[Start of Attachment]
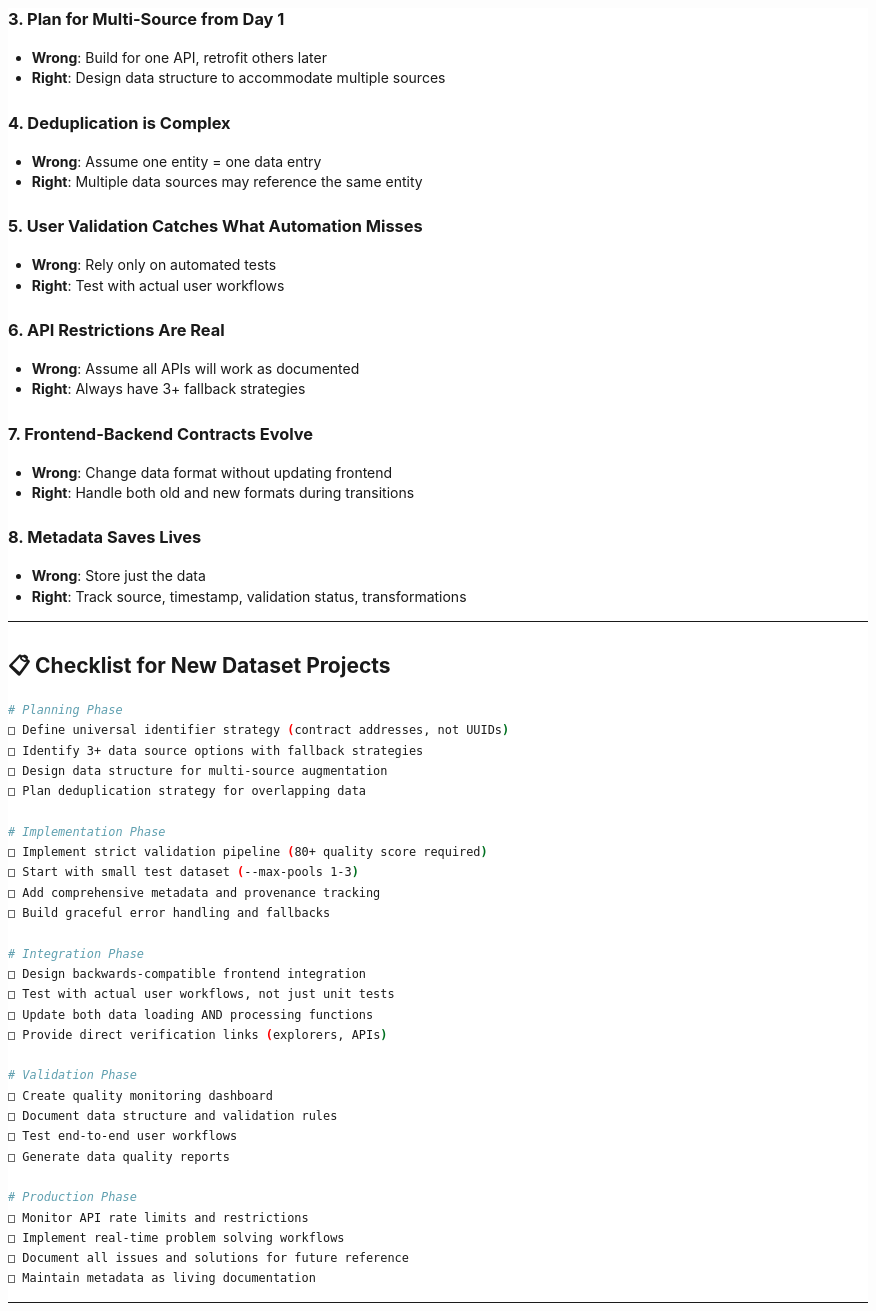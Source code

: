 ### **3. Plan for Multi-Source from Day 1**  
- **Wrong**: Build for one API, retrofit others later
- **Right**: Design data structure to accommodate multiple sources

### **4. Deduplication is Complex**
- **Wrong**: Assume one entity = one data entry
- **Right**: Multiple data sources may reference the same entity

### **5. User Validation Catches What Automation Misses**
- **Wrong**: Rely only on automated tests
- **Right**: Test with actual user workflows

### **6. API Restrictions Are Real**
- **Wrong**: Assume all APIs will work as documented
- **Right**: Always have 3+ fallback strategies

### **7. Frontend-Backend Contracts Evolve**
- **Wrong**: Change data format without updating frontend
- **Right**: Handle both old and new formats during transitions

### **8. Metadata Saves Lives**  
- **Wrong**: Store just the data
- **Right**: Track source, timestamp, validation status, transformations

---

## 📋 Checklist for New Dataset Projects

```bash
# Planning Phase
□ Define universal identifier strategy (contract addresses, not UUIDs)
□ Identify 3+ data source options with fallback strategies
□ Design data structure for multi-source augmentation
□ Plan deduplication strategy for overlapping data

# Implementation Phase  
□ Implement strict validation pipeline (80+ quality score required)
□ Start with small test dataset (--max-pools 1-3)
□ Add comprehensive metadata and provenance tracking
□ Build graceful error handling and fallbacks

# Integration Phase
□ Design backwards-compatible frontend integration  
□ Test with actual user workflows, not just unit tests
□ Update both data loading AND processing functions
□ Provide direct verification links (explorers, APIs)

# Validation Phase
□ Create quality monitoring dashboard
□ Document data structure and validation rules
□ Test end-to-end user workflows
□ Generate data quality reports

# Production Phase  
□ Monitor API rate limits and restrictions
□ Implement real-time problem solving workflows
□ Document all issues and solutions for future reference
□ Maintain metadata as living documentation
```

---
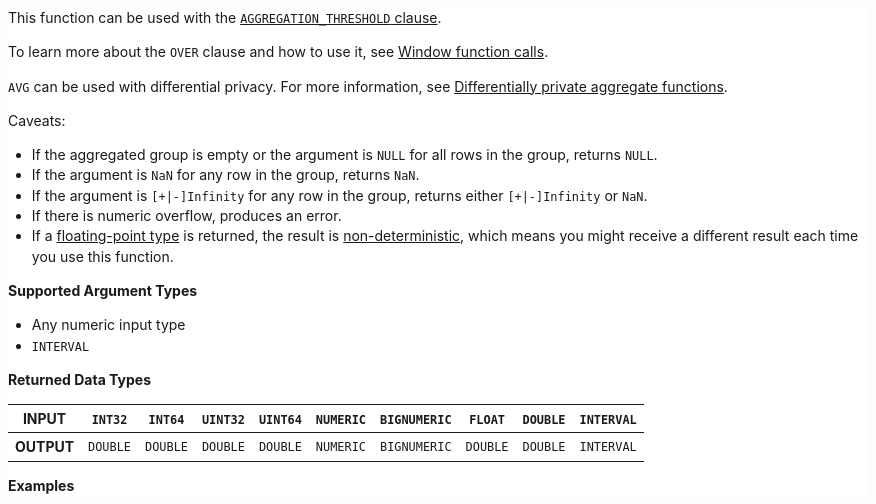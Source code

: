 This function can be used with the
[`AGGREGATION_THRESHOLD` clause][agg-threshold-clause].



[aggregate-function-calls]: https://github.com/google/zetasql/blob/master/docs/aggregate-function-calls.md

[agg-threshold-clause]: https://github.com/google/zetasql/blob/master/docs/query-syntax.md#agg_threshold_clause



To learn more about the `OVER` clause and how to use it, see
[Window function calls][window-function-calls].



[window-function-calls]: https://github.com/google/zetasql/blob/master/docs/window-function-calls.md



`AVG` can be used with differential privacy. For more information, see
[Differentially private aggregate functions][dp-functions].

Caveats:

+ If the aggregated group is empty or the argument is `NULL` for all rows in
  the group, returns `NULL`.
+ If the argument is `NaN` for any row in the group, returns `NaN`.
+ If the argument is `[+|-]Infinity` for any row in the group, returns either
  `[+|-]Infinity` or `NaN`.
+ If there is numeric overflow, produces an error.
+ If a [floating-point type][floating-point-types] is returned, the result is
  [non-deterministic][non-deterministic], which means you might receive a
  different result each time you use this function.

[floating-point-types]: https://github.com/google/zetasql/blob/master/docs/data-types.md#floating_point_types

[non-deterministic]: https://github.com/google/zetasql/blob/master/docs/data-types.md#floating-point-semantics

**Supported Argument Types**

+ Any numeric input type
+ `INTERVAL`

**Returned Data Types**

<table>

<thead>
<tr>
<th>INPUT</th><th><code>INT32</code></th><th><code>INT64</code></th><th><code>UINT32</code></th><th><code>UINT64</code></th><th><code>NUMERIC</code></th><th><code>BIGNUMERIC</code></th><th><code>FLOAT</code></th><th><code>DOUBLE</code></th><th><code>INTERVAL</code></th>
</tr>
</thead>
<tbody>
<tr><th>OUTPUT</th><td style="vertical-align:middle"><code>DOUBLE</code></td><td style="vertical-align:middle"><code>DOUBLE</code></td><td style="vertical-align:middle"><code>DOUBLE</code></td><td style="vertical-align:middle"><code>DOUBLE</code></td><td style="vertical-align:middle"><code>NUMERIC</code></td><td style="vertical-align:middle"><code>BIGNUMERIC</code></td><td style="vertical-align:middle"><code>DOUBLE</code></td><td style="vertical-align:middle"><code>DOUBLE</code></td><td style="vertical-align:middle"><code>INTERVAL</code></td></tr>
</tbody>

</table>

**Examples**


[dp-functions]: https://github.com/google/zetasql/blob/master/docs/aggregate-dp-functions.md
[collation]: https://github.com/google/zetasql/blob/master/docs/collation-concepts.md#collate_about
[countif]: https://github.com/google/zetasql/blob/master/docs/aggregate_functions.md#countif
[groupable-data-types]: https://github.com/google/zetasql/blob/master/docs/data-types.md#groupable_data_types
[dp-functions]: https://github.com/google/zetasql/blob/master/docs/aggregate-dp-functions.md
[count]: https://github.com/google/zetasql/blob/master/docs/aggregate_functions.md#count
[group-by-clause]: https://github.com/google/zetasql/blob/master/docs/query-syntax.md#group_by_clause
[collation]: https://github.com/google/zetasql/blob/master/docs/collation-concepts.md#collate_about
[agg-data-type-properties]: https://github.com/google/zetasql/blob/master/docs/data-types.md#data_type_properties
[collation]: https://github.com/google/zetasql/blob/master/docs/collation-concepts.md#collate_about
[agg-data-type-properties]: https://github.com/google/zetasql/blob/master/docs/data-types.md#data_type_properties
[dp-functions]: https://github.com/google/zetasql/blob/master/docs/aggregate-dp-functions.md
[agg-function-calls]: https://github.com/google/zetasql/blob/master/docs/aggregate-function-calls.md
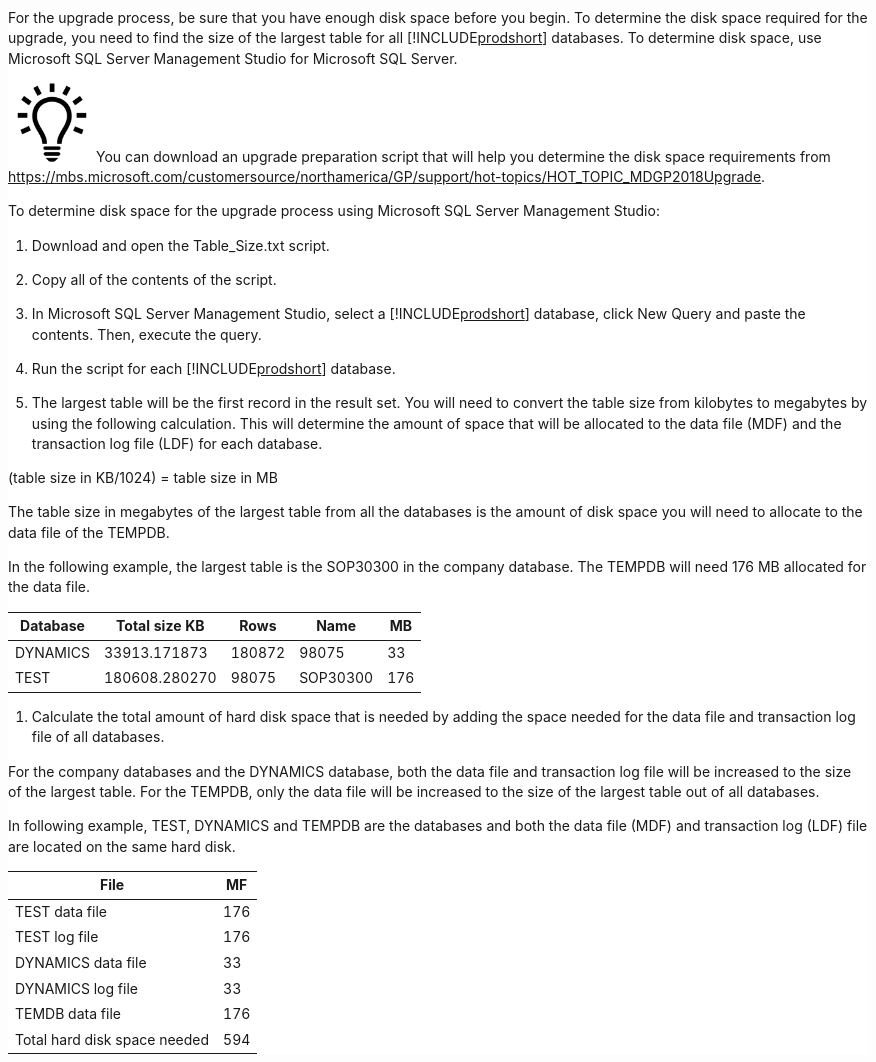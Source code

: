For the upgrade process, be sure that you have enough disk space before you begin. To determine the disk space required for the upgrade, you need to find the size of the largest table for all [!INCLUDE[prodshort](../includes/prodshort.md)] databases. To determine disk space, use Microsoft SQL Server Management Studio for Microsoft SQL Server.

![displays a lightbulb to indication tips and tricks.](media/lightbulb.png "Lightbulb symbol")You can download an upgrade preparation script that will help you determine the disk space requirements from <https://mbs.microsoft.com/customersource/northamerica/GP/support/hot-topics/HOT_TOPIC_MDGP2018Upgrade>.  

To determine disk space for the upgrade process using Microsoft SQL Server Management Studio:

1.  Download and open the Table\_Size.txt script.



1.  Copy all of the contents of the script.

2.  In Microsoft SQL Server Management Studio, select a [!INCLUDE[prodshort](../includes/prodshort.md)] database, click New Query and paste the contents. Then, execute the query.

3.  Run the script for each [!INCLUDE[prodshort](../includes/prodshort.md)] database.

4.  The largest table will be the first record in the result set. You will need to convert the table size from kilobytes to megabytes by using the following calculation. This will determine the amount of space that will be allocated to the data file (MDF) and the transaction log file (LDF) for each database.

(table size in KB/1024) = table size in MB

The table size in megabytes of the largest table from all the databases is the amount of disk space you will need to allocate to the data file of the TEMPDB.

In the following example, the largest table is the SOP30300 in the company database. The TEMPDB will need 176 MB allocated for the data file.

| Database | Total size KB | Rows   | Name     | MB  |
|----------|---------------|--------|----------|-----|
| DYNAMICS | 33913.171873  | 180872 | 98075    | 33  |
| TEST     | 180608.280270 | 98075  | SOP30300 | 176 |

1.  Calculate the total amount of hard disk space that is needed by adding the space needed for the data file and transaction log file of all databases.

For the company databases and the DYNAMICS database, both the data file and transaction log file will be increased to the size of the largest table. For the TEMPDB, only the data file will be increased to the size of the largest table out of all databases.

In following example, TEST, DYNAMICS and TEMPDB are the databases and both the data file (MDF) and transaction log (LDF) file are located on the same hard disk.

| File                         | MF  |
|------------------------------|-----|
| TEST data file               | 176 |
| TEST log file                | 176 |
| DYNAMICS data file           | 33  |
| DYNAMICS log file            | 33  |
| TEMDB data file              | 176 |
| Total hard disk space needed | 594 |
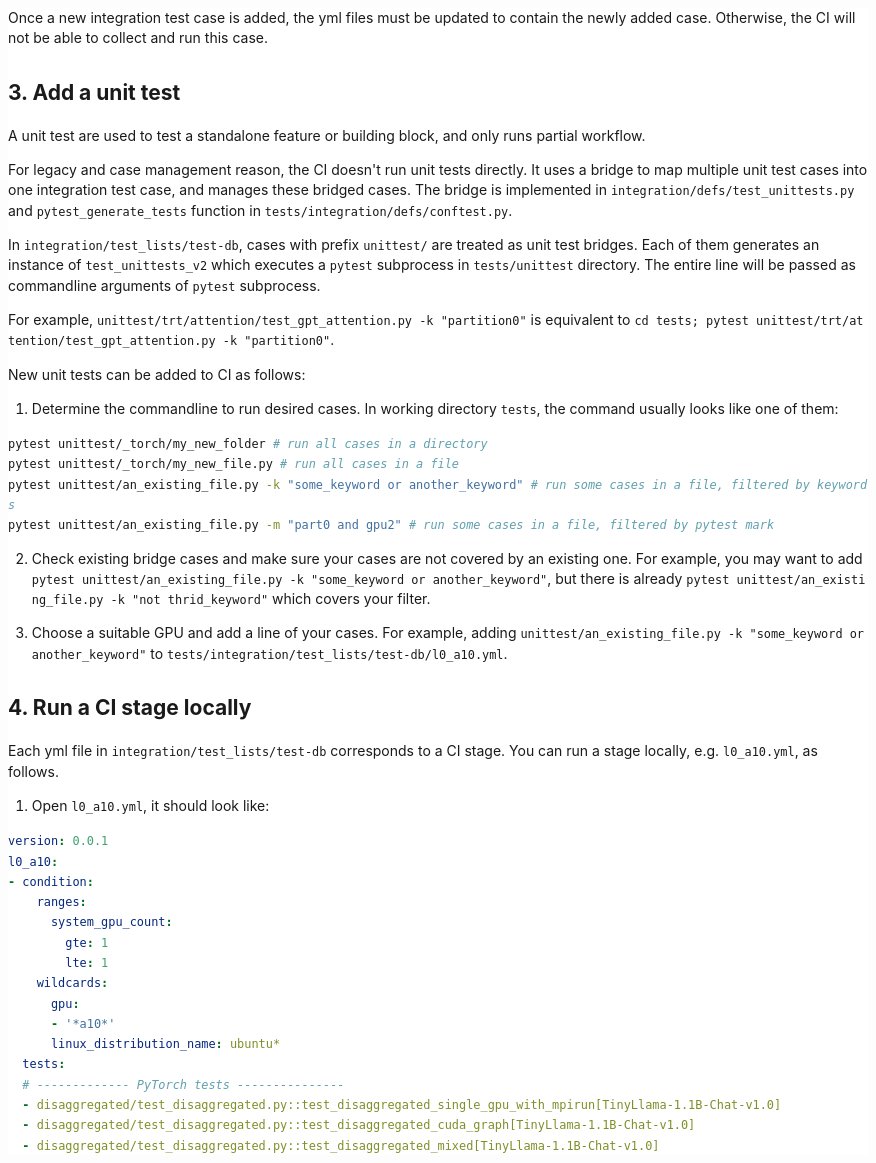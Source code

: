 Once a new integration test case is added, the yml files must be updated to contain the newly added case. Otherwise, the CI will not be able to collect and run this case.

## 3. Add a unit test

A unit test are used to test a standalone feature or building block, and only runs partial workflow.

For legacy and case management reason, the CI doesn't run unit tests directly. It uses a bridge to map multiple unit test cases into one integration test case, and manages these bridged cases.
The bridge is implemented in `integration/defs/test_unittests.py` and `pytest_generate_tests` function in `tests/integration/defs/conftest.py`.

In `integration/test_lists/test-db`, cases with prefix `unittest/` are treated as unit test bridges. Each of them generates an instance of `test_unittests_v2` which executes a `pytest` subprocess in `tests/unittest` directory.
The entire line will be passed as commandline arguments of `pytest` subprocess.

For example, `unittest/trt/attention/test_gpt_attention.py -k "partition0"` is equivalent to `cd tests; pytest unittest/trt/attention/test_gpt_attention.py -k "partition0"`.

New unit tests can be added to CI as follows:

1. Determine the commandline to run desired cases. In working directory `tests`, the command usually looks like one of them:

```bash
pytest unittest/_torch/my_new_folder # run all cases in a directory
pytest unittest/_torch/my_new_file.py # run all cases in a file
pytest unittest/an_existing_file.py -k "some_keyword or another_keyword" # run some cases in a file, filtered by keywords
pytest unittest/an_existing_file.py -m "part0 and gpu2" # run some cases in a file, filtered by pytest mark
```

2. Check existing bridge cases and make sure your cases are not covered by an existing one.
For example, you may want to add `pytest unittest/an_existing_file.py -k "some_keyword or another_keyword"`, but there is already `pytest unittest/an_existing_file.py -k "not thrid_keyword"` which covers your filter.

3. Choose a suitable GPU and add a line of your cases. For example, adding `unittest/an_existing_file.py -k "some_keyword or another_keyword"` to `tests/integration/test_lists/test-db/l0_a10.yml`.

## 4. Run a CI stage locally

Each yml file in `integration/test_lists/test-db` corresponds to a CI stage. You can run a stage locally, e.g. `l0_a10.yml`, as follows.

1. Open `l0_a10.yml`, it should look like:

```yaml
version: 0.0.1
l0_a10:
- condition:
    ranges:
      system_gpu_count:
        gte: 1
        lte: 1
    wildcards:
      gpu:
      - '*a10*'
      linux_distribution_name: ubuntu*
  tests:
  # ------------- PyTorch tests ---------------
  - disaggregated/test_disaggregated.py::test_disaggregated_single_gpu_with_mpirun[TinyLlama-1.1B-Chat-v1.0]
  - disaggregated/test_disaggregated.py::test_disaggregated_cuda_graph[TinyLlama-1.1B-Chat-v1.0]
  - disaggregated/test_disaggregated.py::test_disaggregated_mixed[TinyLlama-1.1B-Chat-v1.0]
```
[End of Attachment]
* **Activity**
With "amount" as the search word, count the matching lines in the records and give the number alone.

* **Result below**
3